LES BOUFFÉES MYSTIQUES DU THIOURAYE
Élément important de l’arsenal de séduction de la femme sénégalaise, l’encens assure d’autres fonctions dans bien des espaces de vie
Des maux de tête et des crises ! C’est le calvaire de Ramatoulaye Niang, depuis des lustres. Elle est élève en classe de première S au lycée Seydina Limamoulaye de Guédiawaye. La jeune fille vit avec cette souffrance depuis ses 12 ans. Un jour, sa maman, Mariama Mbaye, en touche un mot à un marabout se trouvant aux Parcelles assainies. Et depuis lors, sa santé est meilleure. « Le marabout m’a donné du thiouraye (encens). Je l’utilise deux fois par jour. Le matin et le soir vers 19 heures », confie-t-elle, la mine contractée. Une autre vertu de l’encens, au-delà de ses senteurs. Ce que confirme un guérisseur traditionnel, accueillant ses « patients » à la Gueule Tapée. Il préfère garder l’anonymat. Dans la chambre où il accueille ses clients, le décor n’est pas des plus gais. Tout y est sombre. Seuls quelques rayons de soleil perçant la fenêtre y jettent une lueur blafarde. Pour lui, l’encens fait partie de la médecine traditionnelle. Dans certains cas, cette substance est « incontournable » et très « efficace ». Quelquefois, « des femmes viennent me demander, révèle-t-il, le type d’encens qu’il faut utiliser pour retenir leurs maris mystiquement ».
Élément important de l’arsenal de séduction de la femme sénégalaise, l’encens assure d’autres fonctions dans bien des espaces de vie.

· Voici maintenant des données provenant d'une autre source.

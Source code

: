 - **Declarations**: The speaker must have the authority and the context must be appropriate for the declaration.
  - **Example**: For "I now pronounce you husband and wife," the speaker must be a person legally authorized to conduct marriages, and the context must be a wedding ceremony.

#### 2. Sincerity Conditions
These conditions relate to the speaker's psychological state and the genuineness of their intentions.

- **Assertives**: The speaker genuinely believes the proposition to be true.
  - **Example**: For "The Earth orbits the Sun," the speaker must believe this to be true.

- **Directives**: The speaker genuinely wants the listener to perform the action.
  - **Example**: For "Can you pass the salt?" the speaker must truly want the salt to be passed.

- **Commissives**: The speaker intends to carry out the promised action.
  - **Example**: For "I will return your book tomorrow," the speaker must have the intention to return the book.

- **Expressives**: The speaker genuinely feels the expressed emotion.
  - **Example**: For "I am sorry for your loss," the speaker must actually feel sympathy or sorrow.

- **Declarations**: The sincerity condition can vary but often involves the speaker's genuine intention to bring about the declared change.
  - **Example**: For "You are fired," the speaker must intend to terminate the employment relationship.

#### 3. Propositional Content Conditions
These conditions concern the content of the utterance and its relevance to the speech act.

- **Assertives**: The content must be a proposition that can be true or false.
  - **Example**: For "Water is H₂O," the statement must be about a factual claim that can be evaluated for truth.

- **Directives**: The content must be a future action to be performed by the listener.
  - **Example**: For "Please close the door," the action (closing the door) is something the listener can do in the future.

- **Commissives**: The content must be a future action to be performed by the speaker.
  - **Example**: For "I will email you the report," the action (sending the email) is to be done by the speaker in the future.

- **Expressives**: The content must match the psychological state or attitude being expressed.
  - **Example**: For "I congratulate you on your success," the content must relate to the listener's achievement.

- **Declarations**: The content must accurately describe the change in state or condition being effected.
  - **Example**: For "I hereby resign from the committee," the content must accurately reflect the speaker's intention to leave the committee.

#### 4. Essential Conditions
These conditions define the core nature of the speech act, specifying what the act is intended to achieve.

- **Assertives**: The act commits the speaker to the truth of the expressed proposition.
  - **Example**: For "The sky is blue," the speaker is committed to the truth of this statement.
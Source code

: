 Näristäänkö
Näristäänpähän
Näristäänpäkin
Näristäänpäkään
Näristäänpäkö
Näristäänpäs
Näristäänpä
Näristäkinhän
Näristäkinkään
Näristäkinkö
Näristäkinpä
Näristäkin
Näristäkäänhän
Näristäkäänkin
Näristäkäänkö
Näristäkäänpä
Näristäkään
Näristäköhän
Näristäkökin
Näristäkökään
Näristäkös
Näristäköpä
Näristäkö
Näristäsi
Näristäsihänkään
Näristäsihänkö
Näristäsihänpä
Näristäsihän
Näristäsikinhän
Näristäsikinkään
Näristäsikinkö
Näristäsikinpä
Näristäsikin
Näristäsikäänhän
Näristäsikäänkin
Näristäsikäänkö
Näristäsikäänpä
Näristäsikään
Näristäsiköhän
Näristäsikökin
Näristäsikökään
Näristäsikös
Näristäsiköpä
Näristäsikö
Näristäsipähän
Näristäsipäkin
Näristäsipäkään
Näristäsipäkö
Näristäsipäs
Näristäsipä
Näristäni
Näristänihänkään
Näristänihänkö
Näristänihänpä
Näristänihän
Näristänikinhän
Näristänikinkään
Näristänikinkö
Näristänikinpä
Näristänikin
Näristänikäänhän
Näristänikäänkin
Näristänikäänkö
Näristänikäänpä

Seynabou Dieng, la dentition belle, l’allure altière et le teint noir, en connait un rayon. « Les débuts de mon mariage ont été difficiles. Mon foyer était instable. Un jour, je suis allée voir un marabout pour des prières. Il m’a donné de l’encens que je devais mettre dans un coin de la chambre », raconte cette trentenaire habitant à Pikine qui a connu, par la suite, des « jours plus heureux ». S’il y a des femmes qui utilisent le produit pour « se soigner », d’autres y font recours pour se protéger contre les caprices du sort. « À quelques jours de mon mariage, ma tante est venue me remettre un sachet contenant de l’encens destiné à protéger mon foyer contre le mauvais œil », se souvient Mariama, la mère de Ramatoulaye.
Thiouraye « dépucelage »
Un tour dans les boutiques spécialisées de Tilène où les senteurs sont pénétrantes. Dès l’entrée de la boutique « Makine cosmétique et thiouraye », l’odeur de l’encens titille les narines. Un lieu bouillant où des femmes se ravitaillent. Pas moins de 10 hommes, tous portant des teeshirts noirs, gèrent ce grand commerce. Moussa Konaté Guéye est l’un d’eux. Chez lui, le thiouraye Oud est le plus prisé. « Les femmes utilisent beaucoup ce produit. Car il est recommandé pour l’intimité, surtout pour une femme qui s’apprête à faire son premier rapport sexuel », soutient-il, heureux de cette vogue qui lui profite.
Quant au « thiouraye Liban Zakar », il mènerait à la prospérité et attirerait les clients dans le domaine du commerce. Le guérisseur traditionnel, lui, recommande à ses clients l’encens « Bois santal » pour s’épanouir dans le travail. Dans une élégante combinaison, Khoudia Guèye vient de décrocher un contrat de travail dans une banque. Pour se protéger des mauvaises langues, son marabout lui a recommandé d’acheter l’encens « Nur Muhamad ». Et elle a ainsi « bon espoir de conjurer le sort ».